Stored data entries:
=======
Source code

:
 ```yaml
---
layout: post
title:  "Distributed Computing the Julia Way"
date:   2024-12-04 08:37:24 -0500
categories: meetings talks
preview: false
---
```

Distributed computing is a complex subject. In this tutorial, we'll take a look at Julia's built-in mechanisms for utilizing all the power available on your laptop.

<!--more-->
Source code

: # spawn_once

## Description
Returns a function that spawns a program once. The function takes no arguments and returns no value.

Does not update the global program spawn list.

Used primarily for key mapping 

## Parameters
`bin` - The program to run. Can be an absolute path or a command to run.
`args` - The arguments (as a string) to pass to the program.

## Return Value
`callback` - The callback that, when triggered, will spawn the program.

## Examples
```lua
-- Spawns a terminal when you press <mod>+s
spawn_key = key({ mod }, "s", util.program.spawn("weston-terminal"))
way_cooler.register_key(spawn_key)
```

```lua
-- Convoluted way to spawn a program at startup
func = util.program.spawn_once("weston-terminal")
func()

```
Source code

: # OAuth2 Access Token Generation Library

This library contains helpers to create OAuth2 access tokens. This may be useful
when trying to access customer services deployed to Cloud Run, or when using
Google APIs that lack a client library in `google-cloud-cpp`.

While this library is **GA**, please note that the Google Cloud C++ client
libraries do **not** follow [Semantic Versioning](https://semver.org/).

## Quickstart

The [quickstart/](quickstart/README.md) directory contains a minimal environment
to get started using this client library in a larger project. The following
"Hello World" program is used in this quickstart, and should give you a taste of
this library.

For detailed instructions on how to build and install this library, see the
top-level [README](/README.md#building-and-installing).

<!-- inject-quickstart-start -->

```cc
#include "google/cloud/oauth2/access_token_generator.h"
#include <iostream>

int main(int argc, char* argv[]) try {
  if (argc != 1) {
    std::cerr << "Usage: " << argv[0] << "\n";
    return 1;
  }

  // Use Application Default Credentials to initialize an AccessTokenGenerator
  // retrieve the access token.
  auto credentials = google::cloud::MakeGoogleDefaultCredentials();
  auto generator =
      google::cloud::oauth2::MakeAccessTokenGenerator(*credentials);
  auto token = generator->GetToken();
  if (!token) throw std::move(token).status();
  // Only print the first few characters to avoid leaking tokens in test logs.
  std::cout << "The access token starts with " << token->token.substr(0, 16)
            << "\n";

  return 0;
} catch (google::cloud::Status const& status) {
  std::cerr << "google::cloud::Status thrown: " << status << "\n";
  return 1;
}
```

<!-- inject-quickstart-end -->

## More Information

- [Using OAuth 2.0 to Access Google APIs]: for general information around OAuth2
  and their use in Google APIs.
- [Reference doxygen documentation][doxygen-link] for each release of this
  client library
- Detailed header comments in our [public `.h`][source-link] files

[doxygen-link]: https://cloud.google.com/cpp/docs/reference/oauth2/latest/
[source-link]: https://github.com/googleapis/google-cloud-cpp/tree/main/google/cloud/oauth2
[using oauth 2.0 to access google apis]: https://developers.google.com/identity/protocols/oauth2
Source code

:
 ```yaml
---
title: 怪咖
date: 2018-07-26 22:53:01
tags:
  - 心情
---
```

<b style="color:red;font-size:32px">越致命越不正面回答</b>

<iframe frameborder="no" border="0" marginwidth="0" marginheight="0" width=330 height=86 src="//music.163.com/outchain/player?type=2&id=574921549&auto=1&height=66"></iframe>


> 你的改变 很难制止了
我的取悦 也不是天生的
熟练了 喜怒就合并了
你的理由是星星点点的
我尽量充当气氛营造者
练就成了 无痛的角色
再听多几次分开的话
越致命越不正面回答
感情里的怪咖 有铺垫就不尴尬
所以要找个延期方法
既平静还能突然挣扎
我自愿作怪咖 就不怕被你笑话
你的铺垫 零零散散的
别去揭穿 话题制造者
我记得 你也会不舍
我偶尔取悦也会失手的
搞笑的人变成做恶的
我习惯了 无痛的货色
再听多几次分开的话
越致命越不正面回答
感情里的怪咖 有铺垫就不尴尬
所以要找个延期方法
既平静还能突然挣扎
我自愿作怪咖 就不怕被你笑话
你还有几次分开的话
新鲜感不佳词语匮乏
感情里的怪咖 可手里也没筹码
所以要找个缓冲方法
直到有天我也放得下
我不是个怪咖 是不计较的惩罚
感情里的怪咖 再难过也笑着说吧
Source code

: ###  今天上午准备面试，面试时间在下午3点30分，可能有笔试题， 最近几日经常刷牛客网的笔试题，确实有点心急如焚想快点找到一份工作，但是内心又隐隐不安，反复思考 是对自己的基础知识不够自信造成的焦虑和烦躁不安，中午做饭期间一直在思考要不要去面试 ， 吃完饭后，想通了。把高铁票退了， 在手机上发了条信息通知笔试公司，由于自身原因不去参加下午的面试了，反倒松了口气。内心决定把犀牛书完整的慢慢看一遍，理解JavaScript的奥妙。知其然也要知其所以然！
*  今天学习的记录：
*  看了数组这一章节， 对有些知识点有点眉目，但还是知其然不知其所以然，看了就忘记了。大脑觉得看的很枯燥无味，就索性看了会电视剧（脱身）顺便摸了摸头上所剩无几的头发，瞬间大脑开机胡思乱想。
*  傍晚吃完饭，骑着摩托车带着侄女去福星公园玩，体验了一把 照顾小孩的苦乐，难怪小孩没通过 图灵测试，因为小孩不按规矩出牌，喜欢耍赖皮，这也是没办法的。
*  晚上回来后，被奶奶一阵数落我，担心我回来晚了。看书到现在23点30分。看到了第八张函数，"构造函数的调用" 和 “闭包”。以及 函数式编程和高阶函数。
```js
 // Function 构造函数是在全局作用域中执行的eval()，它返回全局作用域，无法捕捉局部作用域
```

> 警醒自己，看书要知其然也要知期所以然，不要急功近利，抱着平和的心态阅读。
=======
-- Action item --
Check each line of the entries above for the string "arguments", and return those that contain it.

-- Result of this exercise --
Returns a function that spawns a program once. The function takes no arguments and returns no value.
`args` - The arguments (as a string) to pass to the program.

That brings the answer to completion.